__Exercise aim__. Pick out the lines below with "that" and list them.

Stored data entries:

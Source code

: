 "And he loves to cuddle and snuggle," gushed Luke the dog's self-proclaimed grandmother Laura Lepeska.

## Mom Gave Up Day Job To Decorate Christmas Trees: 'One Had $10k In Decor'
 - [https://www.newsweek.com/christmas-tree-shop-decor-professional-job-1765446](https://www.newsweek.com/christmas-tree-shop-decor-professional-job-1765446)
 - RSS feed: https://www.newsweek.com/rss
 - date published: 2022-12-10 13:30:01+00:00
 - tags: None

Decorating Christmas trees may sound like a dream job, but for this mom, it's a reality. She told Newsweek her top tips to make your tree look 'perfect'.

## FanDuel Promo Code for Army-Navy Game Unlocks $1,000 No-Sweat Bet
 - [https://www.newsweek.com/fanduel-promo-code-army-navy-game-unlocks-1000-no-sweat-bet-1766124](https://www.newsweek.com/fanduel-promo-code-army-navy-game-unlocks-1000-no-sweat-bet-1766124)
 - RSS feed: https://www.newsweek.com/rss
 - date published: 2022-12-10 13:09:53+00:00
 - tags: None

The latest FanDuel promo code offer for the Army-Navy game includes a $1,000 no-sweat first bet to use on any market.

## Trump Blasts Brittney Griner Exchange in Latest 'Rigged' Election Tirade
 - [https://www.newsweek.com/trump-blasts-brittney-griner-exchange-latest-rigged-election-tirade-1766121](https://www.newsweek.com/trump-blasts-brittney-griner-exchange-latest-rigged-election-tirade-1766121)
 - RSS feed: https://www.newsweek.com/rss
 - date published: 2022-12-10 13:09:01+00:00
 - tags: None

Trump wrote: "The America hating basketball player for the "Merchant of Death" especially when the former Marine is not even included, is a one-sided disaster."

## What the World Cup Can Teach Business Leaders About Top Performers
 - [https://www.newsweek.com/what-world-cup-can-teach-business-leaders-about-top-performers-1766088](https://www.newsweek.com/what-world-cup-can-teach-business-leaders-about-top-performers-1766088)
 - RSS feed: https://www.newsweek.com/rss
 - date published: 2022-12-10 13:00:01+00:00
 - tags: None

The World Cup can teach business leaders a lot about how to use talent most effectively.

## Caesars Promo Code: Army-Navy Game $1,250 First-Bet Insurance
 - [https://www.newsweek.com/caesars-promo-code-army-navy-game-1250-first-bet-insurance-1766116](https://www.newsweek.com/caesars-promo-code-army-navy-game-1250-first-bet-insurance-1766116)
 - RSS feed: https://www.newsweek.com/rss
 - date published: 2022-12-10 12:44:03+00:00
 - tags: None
--
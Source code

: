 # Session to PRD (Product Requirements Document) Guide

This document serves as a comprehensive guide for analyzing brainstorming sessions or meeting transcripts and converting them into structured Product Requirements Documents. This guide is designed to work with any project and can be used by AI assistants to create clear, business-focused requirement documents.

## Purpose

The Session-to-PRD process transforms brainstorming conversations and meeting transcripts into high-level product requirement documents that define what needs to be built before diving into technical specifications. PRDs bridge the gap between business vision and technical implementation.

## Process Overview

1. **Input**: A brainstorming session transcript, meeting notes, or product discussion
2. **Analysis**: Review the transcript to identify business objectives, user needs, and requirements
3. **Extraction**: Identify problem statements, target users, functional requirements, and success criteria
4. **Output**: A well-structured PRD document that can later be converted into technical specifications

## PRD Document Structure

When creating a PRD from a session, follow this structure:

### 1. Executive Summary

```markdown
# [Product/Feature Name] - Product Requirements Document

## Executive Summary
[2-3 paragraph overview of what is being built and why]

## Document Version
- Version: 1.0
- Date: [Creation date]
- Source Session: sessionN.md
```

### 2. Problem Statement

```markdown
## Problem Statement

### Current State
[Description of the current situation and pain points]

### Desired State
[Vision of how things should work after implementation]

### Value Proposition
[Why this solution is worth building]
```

__Answer below__.
The Session-to-PRD process transforms brainstorming conversations and meeting transcripts into high-level product requirement documents that define what needs to be built before diving into technical specifications. PRDs bridge the gap between business vision and technical implementation.
4. **Output**: A well-structured PRD document that can later be converted into technical specifications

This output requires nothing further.